Starting in August, public universities in Texas must allow concealed guns on campus. Although conservative and, in some cases, Christian lawmakers championed the new “campus carry” law, most of the state’s private religious universities are opting out. So far, more than 20 private colleges say they will continue to ban guns on campus. At least two are still in the decision-making process.
Houston Baptist University (HBU) and LeTourneau University in Longview are submitting input from students, faculty and staff before making a decision. Officials at both schools have held forums and set up surveys to gather opinions.
“It’s not an easy decision,” said John Holmes, associate vice president of facility operations at HBU. “We got feedback that ran the gamut. This is not something we wanted to enter into casually.”
Some of the state’s largest private schools – Baylor, Texas Christian, and Southern Methodist universities – already have said they will not change their gun policies. Baylor’s president, Ken Starr, called the new law “very unwise public policy.”
Texas lawmakers last year passed the “campus carry” law that requires public universities to allow concealed handgun license holders – who must be at least 21 years old – to bring their weapons into campus buildings and classrooms. Private institutions of higher learning, which often have religious affiliations and conservative beliefs, can decide whether to allow guns on school property.
Holmes said the most difficult aspect of the law for private schools is that they must determine on their own how to respond to it.
“This was dropped on the universities without clarity, and we have to figure it out,” he said, adding that the state’s school marshal program, put in place after the Sandy Hook Elementary School shootings in Connecticut, was much more clear-cut.
HBU is located in an urban area and has its own armed police department. Holmes said many people believe the school already is well-protected but acknowledged gun rights are important to people in Texas.
“There are individuals who feel they may be the best caretaker of their own safety,” he said.

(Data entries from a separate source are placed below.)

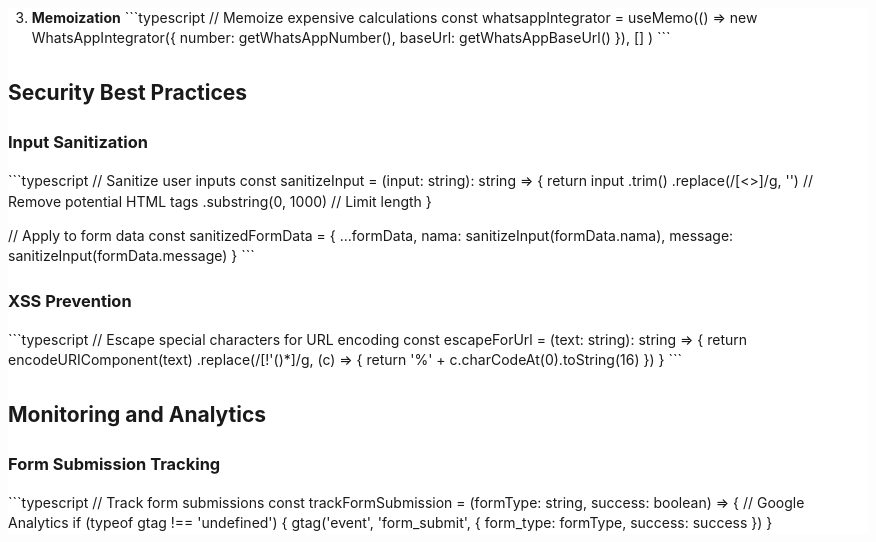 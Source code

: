 3. **Memoization**
   \`\`\`typescript
   // Memoize expensive calculations
   const whatsappIntegrator = useMemo(() => 
     new WhatsAppIntegrator({
       number: getWhatsAppNumber(),
       baseUrl: getWhatsAppBaseUrl()
     }), []
   )
   \`\`\`

## Security Best Practices

### Input Sanitization

\`\`\`typescript
// Sanitize user inputs
const sanitizeInput = (input: string): string => {
  return input
    .trim()
    .replace(/[<>]/g, '') // Remove potential HTML tags
    .substring(0, 1000) // Limit length
}

// Apply to form data
const sanitizedFormData = {
  ...formData,
  nama: sanitizeInput(formData.nama),
  message: sanitizeInput(formData.message)
}
\`\`\`

### XSS Prevention

\`\`\`typescript
// Escape special characters for URL encoding
const escapeForUrl = (text: string): string => {
  return encodeURIComponent(text)
    .replace(/[!'()*]/g, (c) => {
      return '%' + c.charCodeAt(0).toString(16)
    })
}
\`\`\`

## Monitoring and Analytics

### Form Submission Tracking

\`\`\`typescript
// Track form submissions
const trackFormSubmission = (formType: string, success: boolean) => {
  // Google Analytics
  if (typeof gtag !== 'undefined') {
    gtag('event', 'form_submit', {
      form_type: formType,
      success: success
    })
  }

At least 20 states allow campus carry to some extent, but Texas is making it a right defined by state law. Some public school administrators and faculty, law enforcement and students strongly oppose the law, saying guns have no business in the classroom. University of Texas President Greg Fenves and the school’s system chancellor, William McRaven, who headed the U.S. Special Operations Command responsible for the raid that killed Osama bin Laden, both disagree with the law.
“Private universities have made a statement that handguns do not belong in campus buildings. I agree. “Fenves said. “We don’t have a choice.”
State Sen. Brian Birdwell, who wrote the law, said he had to protect the public’s “God-given” right of self-defense on public property but also private rights.
At LeTourneau, dean of students Kristy Morgan said some factors that contribute to the school’s decision-making process might not be obvious to the general public. For example, the school would need to provide storage for weapons carried by students in the school’s aviation program.
“Students are climbing into airplanes every day,” she said. “We would need storage for people to disarm so that they can do some of the work they would need to do on an airplane or in a lab. Some of the equipment is pretty sensitive.”
Texas Lt. Gov. Dan Patrick said he’s not surprised many schools are opting out of the requirement to allow guns on campus. “I don’t know why colleges are fixated with this. I think it makes campuses safer,” he said.
But Holmes said the decision requires time for “thinking and praying.”
“As a person with adult children – they’re adults but they’re still my kids – we don’t want to have any accidental victims here,” he said. “The idea that we would in any way be less than thoughtful and prayerful when we’re dealing with the safety of people’s children is an anathema to what we are and what we do.”